America has been tearing children from their parents, an unimaginable cruelty

‘The fabric of Irish culture is compassion. When I thought so long and hard about coming home, this is part of what drove my decision.’
‘The fabric of Irish culture is compassion. When I thought so long and hard about coming home, this is part of what drove my decision.’

Late last night, I climbed up onto my daughter’s bunk bed here in our home in New York, and wedged myself between a hundred teddy bears. She was sleeping, peacefully, calmly, with her mother and father nearby. She was safe. I wrapped my arms around her and kissed her head. She, and her father, are the centre of my world.

The stories and images of immigrant children being taken away from their parents by ICE and US border agents are harrowing. Actually, I can’t think of a word to accurately describe this kind of cruelty. It is 2018, and America has been tearing infants and young children away from their parents. Some have been placed in camps, alone and terrified. Some children were held in cages, it is alleged. Some have been placed with family. Some cannot be accounted for. Their location is unknown. And the system that put them there doesn’t know how to find them.

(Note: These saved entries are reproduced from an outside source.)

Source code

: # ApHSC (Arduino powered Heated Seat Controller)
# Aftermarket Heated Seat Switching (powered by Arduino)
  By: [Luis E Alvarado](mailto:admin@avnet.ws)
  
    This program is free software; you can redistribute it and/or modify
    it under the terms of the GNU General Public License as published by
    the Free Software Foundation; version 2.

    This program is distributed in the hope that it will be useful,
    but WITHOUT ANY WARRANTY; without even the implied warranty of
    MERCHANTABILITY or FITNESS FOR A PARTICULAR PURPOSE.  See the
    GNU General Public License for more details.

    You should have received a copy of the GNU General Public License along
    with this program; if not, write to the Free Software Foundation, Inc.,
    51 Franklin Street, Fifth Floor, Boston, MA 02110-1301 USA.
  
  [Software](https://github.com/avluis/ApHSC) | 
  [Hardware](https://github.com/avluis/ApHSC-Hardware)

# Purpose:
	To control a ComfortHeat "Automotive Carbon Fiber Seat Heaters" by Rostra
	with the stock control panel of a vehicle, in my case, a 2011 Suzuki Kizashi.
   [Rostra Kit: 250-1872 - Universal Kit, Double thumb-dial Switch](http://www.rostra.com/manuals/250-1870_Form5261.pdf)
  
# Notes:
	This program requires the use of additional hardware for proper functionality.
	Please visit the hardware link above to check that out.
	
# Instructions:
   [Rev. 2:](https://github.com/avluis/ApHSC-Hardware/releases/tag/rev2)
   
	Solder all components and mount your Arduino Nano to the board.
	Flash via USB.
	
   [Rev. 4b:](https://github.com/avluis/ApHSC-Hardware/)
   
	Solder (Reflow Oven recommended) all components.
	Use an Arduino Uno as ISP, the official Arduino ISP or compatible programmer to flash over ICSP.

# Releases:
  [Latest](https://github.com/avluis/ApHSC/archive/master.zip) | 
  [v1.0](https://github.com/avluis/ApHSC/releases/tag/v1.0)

The trauma these children are suffering is unimaginable. The consequences of these actions and the damage it will create are immeasurable. There are rallying calls for an end to this policy. There are petitions and desperate pleas to call elected representatives. And there are people on the ground, doing whatever can be done to help the families that are suffering.

This policy of separating families is not new, it has existed under previous administrations. But what is happening now, since Attorney General Jeff Sessions announced back in May that there would be a zero-tolerance policy, feels different. There is a particular cruelty to this moment.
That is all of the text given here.